WORK REQUEST: Each line in the data must be reproduced as written, except for any picture.

AVAILABLE DATA:

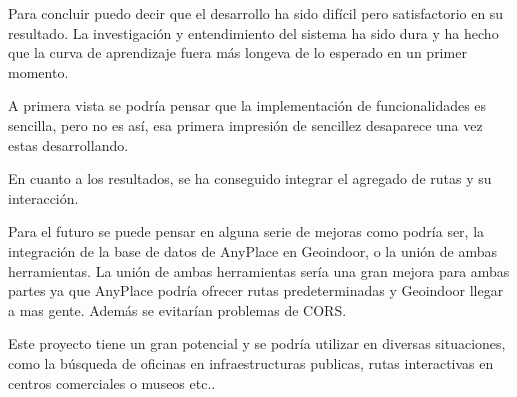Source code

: 
Para concluir puedo decir que el desarrollo ha sido difícil pero satisfactorio en su resultado. La investigación y entendimiento del sistema ha sido dura y ha hecho que la curva de aprendizaje fuera más longeva de lo esperado en un primer momento.

A primera vista se podría pensar que la implementación de funcionalidades es sencilla, pero no es así, esa primera impresión de sencillez desaparece una vez estas desarrollando. 

En cuanto a los resultados, se ha conseguido integrar el agregado de rutas y su interacción.

Para el futuro se puede pensar en alguna serie de mejoras como podría ser, la integración de la base de datos de AnyPlace en Geoindoor, o la unión de ambas herramientas. La unión de ambas herramientas sería una gran mejora para ambas partes ya que AnyPlace podría ofrecer rutas predeterminadas y Geoindoor llegar a mas gente. Además se evitarían problemas de CORS.

Este proyecto tiene un gran potencial y se podría utilizar en diversas situaciones, como la búsqueda de oficinas en infraestructuras publicas, rutas interactivas en centros comerciales o museos etc..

EXPECTED ANSWER:
Source code

: 
Para concluir puedo decir que el desarrollo ha sido difícil pero satisfactorio en su resultado. La investigación y entendimiento del sistema ha sido dura y ha hecho que la curva de aprendizaje fuera más longeva de lo esperado en un primer momento.

A primera vista se podría pensar que la implementación de funcionalidades es sencilla, pero no es así, esa primera impresión de sencillez desaparece una vez estas desarrollando. 

En cuanto a los resultados, se ha conseguido integrar el agregado de rutas y su interacción.

Para el futuro se puede pensar en alguna serie de mejoras como podría ser, la integración de la base de datos de AnyPlace en Geoindoor, o la unión de ambas herramientas. La unión de ambas herramientas sería una gran mejora para ambas partes ya que AnyPlace podría ofrecer rutas predeterminadas y Geoindoor llegar a mas gente. Además se evitarían problemas de CORS.

Este proyecto tiene un gran potencial y se podría utilizar en diversas situaciones, como la búsqueda de oficinas en infraestructuras publicas, rutas interactivas en centros comerciales o museos etc..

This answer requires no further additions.